Never in my life had I heard, or seen quoted in that case, a man describing a virus by: “poor creature.” When I heard of Nelson Mandela’s death, I surprised myself by skipping the first stage of grief (denial) and went straight to anger. Interestingly, it really got to me and I found myself incredibly pissed off at the world. Interestingly, the man had nothing to do with me or the groups of people I belong to – I mean I know that Egypt is in Africa, but Mr. Mandela had little, if not nothing, to do with Egypt. Interestingly, I had never been more wrong…Interestingly.

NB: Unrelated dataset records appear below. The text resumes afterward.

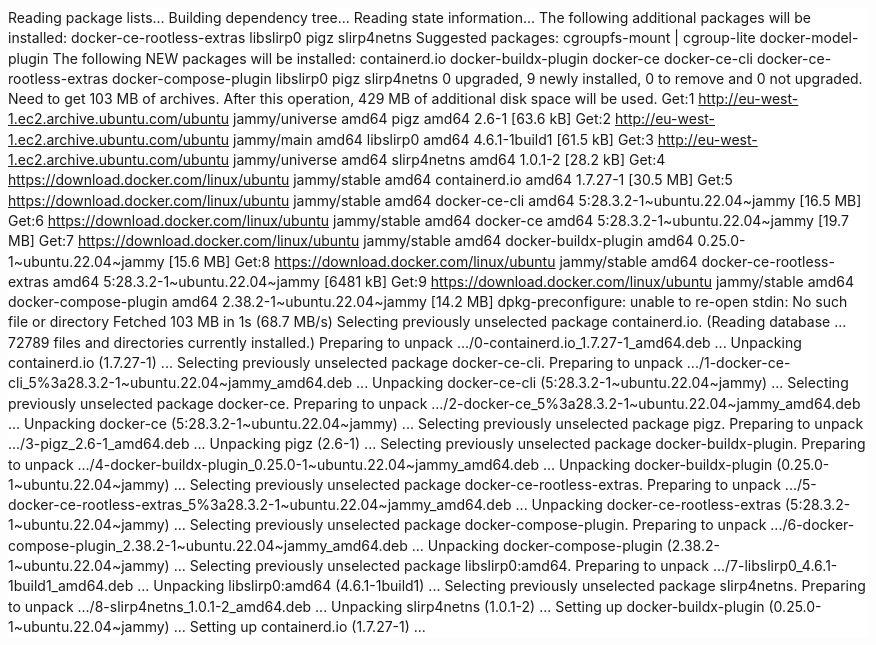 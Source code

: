 Reading package lists...
Building dependency tree...
Reading state information...
The following additional packages will be installed:
  docker-ce-rootless-extras libslirp0 pigz slirp4netns
Suggested packages:
  cgroupfs-mount | cgroup-lite docker-model-plugin
The following NEW packages will be installed:
  containerd.io docker-buildx-plugin docker-ce docker-ce-cli
  docker-ce-rootless-extras docker-compose-plugin libslirp0 pigz slirp4netns
0 upgraded, 9 newly installed, 0 to remove and 0 not upgraded.
Need to get 103 MB of archives.
After this operation, 429 MB of additional disk space will be used.
Get:1 http://eu-west-1.ec2.archive.ubuntu.com/ubuntu jammy/universe amd64 pigz amd64 2.6-1 [63.6 kB]
Get:2 http://eu-west-1.ec2.archive.ubuntu.com/ubuntu jammy/main amd64 libslirp0 amd64 4.6.1-1build1 [61.5 kB]
Get:3 http://eu-west-1.ec2.archive.ubuntu.com/ubuntu jammy/universe amd64 slirp4netns amd64 1.0.1-2 [28.2 kB]
Get:4 https://download.docker.com/linux/ubuntu jammy/stable amd64 containerd.io amd64 1.7.27-1 [30.5 MB]
Get:5 https://download.docker.com/linux/ubuntu jammy/stable amd64 docker-ce-cli amd64 5:28.3.2-1~ubuntu.22.04~jammy [16.5 MB]
Get:6 https://download.docker.com/linux/ubuntu jammy/stable amd64 docker-ce amd64 5:28.3.2-1~ubuntu.22.04~jammy [19.7 MB]
Get:7 https://download.docker.com/linux/ubuntu jammy/stable amd64 docker-buildx-plugin amd64 0.25.0-1~ubuntu.22.04~jammy [15.6 MB]
Get:8 https://download.docker.com/linux/ubuntu jammy/stable amd64 docker-ce-rootless-extras amd64 5:28.3.2-1~ubuntu.22.04~jammy [6481 kB]
Get:9 https://download.docker.com/linux/ubuntu jammy/stable amd64 docker-compose-plugin amd64 2.38.2-1~ubuntu.22.04~jammy [14.2 MB]
dpkg-preconfigure: unable to re-open stdin: No such file or directory
Fetched 103 MB in 1s (68.7 MB/s)
Selecting previously unselected package containerd.io.
(Reading database ... 72789 files and directories currently installed.)
Preparing to unpack .../0-containerd.io_1.7.27-1_amd64.deb ...
Unpacking containerd.io (1.7.27-1) ...
Selecting previously unselected package docker-ce-cli.
Preparing to unpack .../1-docker-ce-cli_5%3a28.3.2-1~ubuntu.22.04~jammy_amd64.deb ...
Unpacking docker-ce-cli (5:28.3.2-1~ubuntu.22.04~jammy) ...
Selecting previously unselected package docker-ce.
Preparing to unpack .../2-docker-ce_5%3a28.3.2-1~ubuntu.22.04~jammy_amd64.deb ...
Unpacking docker-ce (5:28.3.2-1~ubuntu.22.04~jammy) ...
Selecting previously unselected package pigz.
Preparing to unpack .../3-pigz_2.6-1_amd64.deb ...
Unpacking pigz (2.6-1) ...
Selecting previously unselected package docker-buildx-plugin.
Preparing to unpack .../4-docker-buildx-plugin_0.25.0-1~ubuntu.22.04~jammy_amd64.deb ...
Unpacking docker-buildx-plugin (0.25.0-1~ubuntu.22.04~jammy) ...
Selecting previously unselected package docker-ce-rootless-extras.
Preparing to unpack .../5-docker-ce-rootless-extras_5%3a28.3.2-1~ubuntu.22.04~jammy_amd64.deb ...
Unpacking docker-ce-rootless-extras (5:28.3.2-1~ubuntu.22.04~jammy) ...
Selecting previously unselected package docker-compose-plugin.
Preparing to unpack .../6-docker-compose-plugin_2.38.2-1~ubuntu.22.04~jammy_amd64.deb ...
Unpacking docker-compose-plugin (2.38.2-1~ubuntu.22.04~jammy) ...
Selecting previously unselected package libslirp0:amd64.
Preparing to unpack .../7-libslirp0_4.6.1-1build1_amd64.deb ...
Unpacking libslirp0:amd64 (4.6.1-1build1) ...
Selecting previously unselected package slirp4netns.
Preparing to unpack .../8-slirp4netns_1.0.1-2_amd64.deb ...
Unpacking slirp4netns (1.0.1-2) ...
Setting up docker-buildx-plugin (0.25.0-1~ubuntu.22.04~jammy) ...
Setting up containerd.io (1.7.27-1) ...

I remember last July when I was watching the news in Egypt about protesters rallying around Morsi’s residence expressing their deep disappointment and rejection to the ideas and entities he represented. Knowing that there would be nothing more than meaningless commentary for hours, I switched to France 24. Then I saw the exact opposite of what was happening just a few kilometers away from me in South Africa. It was when Nelson Mandela just got into a coma and people expected him to pass away any moment. The scene was beautiful. On one hand, people gathered to express their hatred towards a man so fundamentally corrupt that the mere mention of his name caused people to blurt, in an almost-Pavlovian response, a long list of swear words, and on the other hand people gathered to express their support to a man who spent 95 years making the world a better place…an interesting contrast, I thought.
Very few people had the privilege of meeting Nelson Mandela, the man, but most people knew of Nelson Mandela, the idea. And to be honest, the man matters not as much as what he represents.
So, on the day Nelson Mandela died, I was angry by how unfair the world is, how meaninglessly fundamentally flawed it was. Then, in a moment of clarity brought by exhaustion from anger, I realized, unlike the other smaller short-lived men of the present, that a man like Nelson Mandela can never die. Last Thursday, like Ulysses (or whatever group of people he represented), Alexander (rather Philip), Ahmos II, Hannibal Barca, Julius Caesar, Richard the Lion Heart, Saladin Al-Ayoubi, Napoleon Bonaparte, Erwin Rommel, and all the other great strategists of old, Nelson Mandela got immortalized.